Ulama Syafi’iyyah sepakat bahwa zakat fitrah tidak boleh
diberikan kepada penerima zakat (mustahiq) dalam bentuk uang. Meskipun seperti
itu, praktiknya di beberapa daerah di Indonesia masih banyak yang kurang
memahami kesepakatan ulama ini.
Menyikapi fenomena itu, Lembaga Bahtsul Masail (LBM)
Pesantren Sirojuth Tholibin, Brabo, Tanggungharjo, Grobogan Jawa Tengah,
memberikan penjelasan terkait zakat dengan menggunakan uang atau melalui uang.
Terma melalui uang artinya alat tukar tersebut hanya sebagai perantara sehingga
penyaluran zakat tetap dalam bentuk makanan pokok.
Di sini panitia menjelaskan bahwa konsep-konsep tersebut
sesuai dengan ketentuan syariat, tapi masyarakat tetap dimudahkan yaitu bisa
berangkat dari rumah dengan membawa uang menuju stand/pos zakat setempat.
Pertama, panitia zakat menyuplai beras dengan membeli atau
bermitra kepada salah satu toko penyedia beras di mana setiap muzakki yang
datang membawa uang akan dilayani jual beli murni dengan beras yang disediakan
oleh panitia terlebih dahulu. Setelah muzakki menerima beras, transaksi
penerimaan zakat baru kemudian dijalankan sebagaimana biasanya.
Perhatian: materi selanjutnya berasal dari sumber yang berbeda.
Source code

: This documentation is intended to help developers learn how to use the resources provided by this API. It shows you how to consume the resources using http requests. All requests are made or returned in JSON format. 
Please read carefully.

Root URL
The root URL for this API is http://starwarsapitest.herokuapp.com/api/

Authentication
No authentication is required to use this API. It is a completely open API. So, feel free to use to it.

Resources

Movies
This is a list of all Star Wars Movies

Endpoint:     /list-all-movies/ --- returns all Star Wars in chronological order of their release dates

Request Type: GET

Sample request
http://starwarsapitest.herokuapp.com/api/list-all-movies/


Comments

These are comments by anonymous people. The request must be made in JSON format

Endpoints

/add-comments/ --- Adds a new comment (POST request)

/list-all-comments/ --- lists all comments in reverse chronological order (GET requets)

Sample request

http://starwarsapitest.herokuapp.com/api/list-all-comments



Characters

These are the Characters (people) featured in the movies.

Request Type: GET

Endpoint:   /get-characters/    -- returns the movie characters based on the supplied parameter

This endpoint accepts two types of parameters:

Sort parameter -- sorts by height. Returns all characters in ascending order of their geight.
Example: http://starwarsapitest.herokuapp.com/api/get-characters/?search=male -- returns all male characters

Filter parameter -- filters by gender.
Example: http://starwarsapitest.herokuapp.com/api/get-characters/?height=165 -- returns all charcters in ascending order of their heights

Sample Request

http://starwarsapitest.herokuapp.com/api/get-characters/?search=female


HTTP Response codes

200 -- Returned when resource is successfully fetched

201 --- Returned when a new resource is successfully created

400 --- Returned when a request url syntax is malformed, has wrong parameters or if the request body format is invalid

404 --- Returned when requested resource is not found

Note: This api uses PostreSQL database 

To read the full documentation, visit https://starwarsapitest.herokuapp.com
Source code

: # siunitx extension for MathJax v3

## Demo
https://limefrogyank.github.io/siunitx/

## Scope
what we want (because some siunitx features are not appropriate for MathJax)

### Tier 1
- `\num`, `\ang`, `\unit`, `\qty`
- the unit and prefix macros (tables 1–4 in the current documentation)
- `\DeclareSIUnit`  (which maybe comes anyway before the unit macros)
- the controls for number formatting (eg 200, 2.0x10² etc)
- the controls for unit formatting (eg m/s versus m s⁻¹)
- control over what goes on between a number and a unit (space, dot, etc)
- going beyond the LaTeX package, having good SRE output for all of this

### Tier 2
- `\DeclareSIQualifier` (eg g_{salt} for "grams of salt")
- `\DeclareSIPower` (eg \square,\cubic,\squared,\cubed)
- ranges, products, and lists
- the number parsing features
Sementara ini, ada beberapa tempat yang sudah menjalankan
sistem jual beli mirip seperti di atas, namun kesalahannya terletak pada beras
yang dibuat transaksi jual beli bukan beras murni persediaan panitia, tapi
beras yang telah diterima panitia dari hasil zakat beras orang lain yang
terlebih dahulu datang kemudian beras zakat itu dijual kembali kepada muzakki
lain yang datang kemudian. Menjual beras zakat seperti ini tidak diperbolehkan.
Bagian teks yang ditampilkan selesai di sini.